_Aim of the task_
Please reproduce all of the data exactly as it appears, but skip the pictures.

_Source texts of formatted documents_
##############################
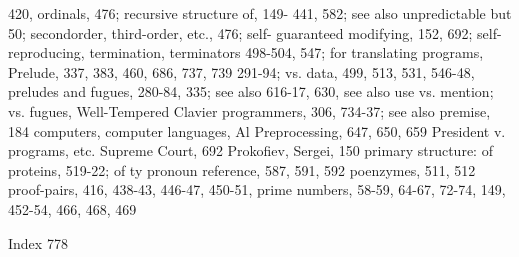 420,                                            ordinals, 476; recursive structure of, 149-
441, 582; see also unpredictable but            50; secondorder, third-order, etc., 476; self-
guaranteed                                      modifying, 152, 692; self-reproducing,
termination, terminators                        498-504, 547; for translating programs,
Prelude, 337, 383, 460, 686, 737, 739           291-94; vs. data, 499, 513, 531, 546-48,
preludes and fugues, 280-84, 335; see also      616-17, 630, see also use vs. mention; vs.
fugues, Well-Tempered Clavier                   programmers, 306, 734-37; see also
premise, 184                                    computers, computer languages, Al
Preprocessing, 647, 650, 659 President v.       programs, etc.
Supreme Court, 692                              Prokofiev, Sergei, 150
primary structure: of proteins, 519-22; of ty   pronoun reference, 587, 591, 592
poenzymes, 511, 512                             proof-pairs, 416, 438-43, 446-47, 450-51,
prime numbers, 58-59, 64-67, 72-74, 149,        452-54, 466, 468, 469



Index                                                                                     778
##############################
_Answer to the exercise_
 420,                                            ordinals, 476; recursive structure of, 149-
441, 582; see also unpredictable but            50; secondorder, third-order, etc., 476; self-
guaranteed                                      modifying, 152, 692; self-reproducing,
termination, terminators                        498-504, 547; for translating programs,
Prelude, 337, 383, 460, 686, 737, 739           291-94; vs. data, 499, 513, 531, 546-48,
preludes and fugues, 280-84, 335; see also      616-17, 630, see also use vs. mention; vs.
fugues, Well-Tempered Clavier                   programmers, 306, 734-37; see also
premise, 184                                    computers, computer languages, Al
Preprocessing, 647, 650, 659 President v.       programs, etc.
Supreme Court, 692                              Prokofiev, Sergei, 150
primary structure: of proteins, 519-22; of ty   pronoun reference, 587, 591, 592
poenzymes, 511, 512                             proof-pairs, 416, 438-43, 446-47, 450-51,
prime numbers, 58-59, 64-67, 72-74, 149,        452-54, 466, 468, 469



Index                                                                                     778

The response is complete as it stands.